22. Live Song

‘Listening to You’ (Live at Woodstock) – The Who

In the early 90s the NME used to have a running joke with their picture captions. In the Gig Reviews section, whenever the review photograph showed a sweaty man, face contorted, squeezing at the high notes on his electric guitar, the caption would read “Grunt grunt grunt”. Particularly if they were old. “Paul Weller: Grunt grunt grunt”, “Mötörhead: Grunt grunt grunt”. It was pretty funny, but it was also a manifesto item: the days of cock rock, of screwed-up eyes as the kitemark of emotional authenticity, were over. If you wanted that nonsense, you could read Q instead.
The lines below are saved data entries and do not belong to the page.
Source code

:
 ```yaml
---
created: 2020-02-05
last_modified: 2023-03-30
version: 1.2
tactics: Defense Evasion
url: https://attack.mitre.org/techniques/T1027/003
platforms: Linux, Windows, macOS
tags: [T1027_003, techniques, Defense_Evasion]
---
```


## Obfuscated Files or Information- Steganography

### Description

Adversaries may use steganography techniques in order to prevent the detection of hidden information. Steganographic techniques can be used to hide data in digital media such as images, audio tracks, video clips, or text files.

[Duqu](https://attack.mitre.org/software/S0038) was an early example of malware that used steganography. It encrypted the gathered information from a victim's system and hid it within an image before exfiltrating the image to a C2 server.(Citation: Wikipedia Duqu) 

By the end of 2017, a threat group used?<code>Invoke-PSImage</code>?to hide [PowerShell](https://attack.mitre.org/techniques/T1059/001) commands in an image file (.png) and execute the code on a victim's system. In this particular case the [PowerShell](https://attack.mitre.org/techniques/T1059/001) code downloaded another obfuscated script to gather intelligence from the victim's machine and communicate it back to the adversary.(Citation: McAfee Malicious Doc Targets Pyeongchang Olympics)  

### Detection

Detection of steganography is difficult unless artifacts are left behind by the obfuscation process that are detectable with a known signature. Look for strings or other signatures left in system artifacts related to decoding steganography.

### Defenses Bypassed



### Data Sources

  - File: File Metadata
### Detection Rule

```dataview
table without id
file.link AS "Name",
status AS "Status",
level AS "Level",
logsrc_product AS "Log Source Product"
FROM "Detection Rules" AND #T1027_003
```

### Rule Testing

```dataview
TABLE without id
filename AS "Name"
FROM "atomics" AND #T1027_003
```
Since my taste was pretty much formed in those NME days, it’s hard for me to own up to how much I like this footage of The Who at Woodstock. There’s no question about it: this is grunt grunt grunt music. Its intensity is all about masculine physicality: Moon pounding his tubs, Townsend flailing and windmilling at his guitar, Daltrey bellowing, barechested in his hilarious fringed shirt. (It’s always difficult to take Daltrey seriously, which is why The Who are usually at their best when they’re being arch. But not here.) It’s a performance where the suggestion of sex is slightly embarrassing, comically close to the surface, like Derek Smalls’s foil-wrapped cucumber in Spinal Tap.

But still it gets me. It doesn’t have a subtle bone in its body, but it works on me, gets past my defences anyway. It is hypnotic, it is exhilarating. Maybe it’s because the song’s meaning, its lyric, is in such contrast to the machismo of its performance. The whole thing is odder than it looks, not what it first seems. This is Townsend’s song of submission to his guru, Meher Baba: “Following you, I climb the mountain. / I get excitement at your feet.” I can’t think of another song where the arrangement is so counterintuitive, where the lyric and the music are so out of alignment with each other, a musical oxymoron: muscular devotion.

And maybe it works too because, for everything, it’s not posed. It may be unreconstructed but it’s also earnest, a real attempt to use a song to say something, rather than get something, and that’s uncommon. It makes me want to be earnest too, to shrug off my NME reticence and stand up for it. Listening to you, I get the music. Grunt grunt grunt.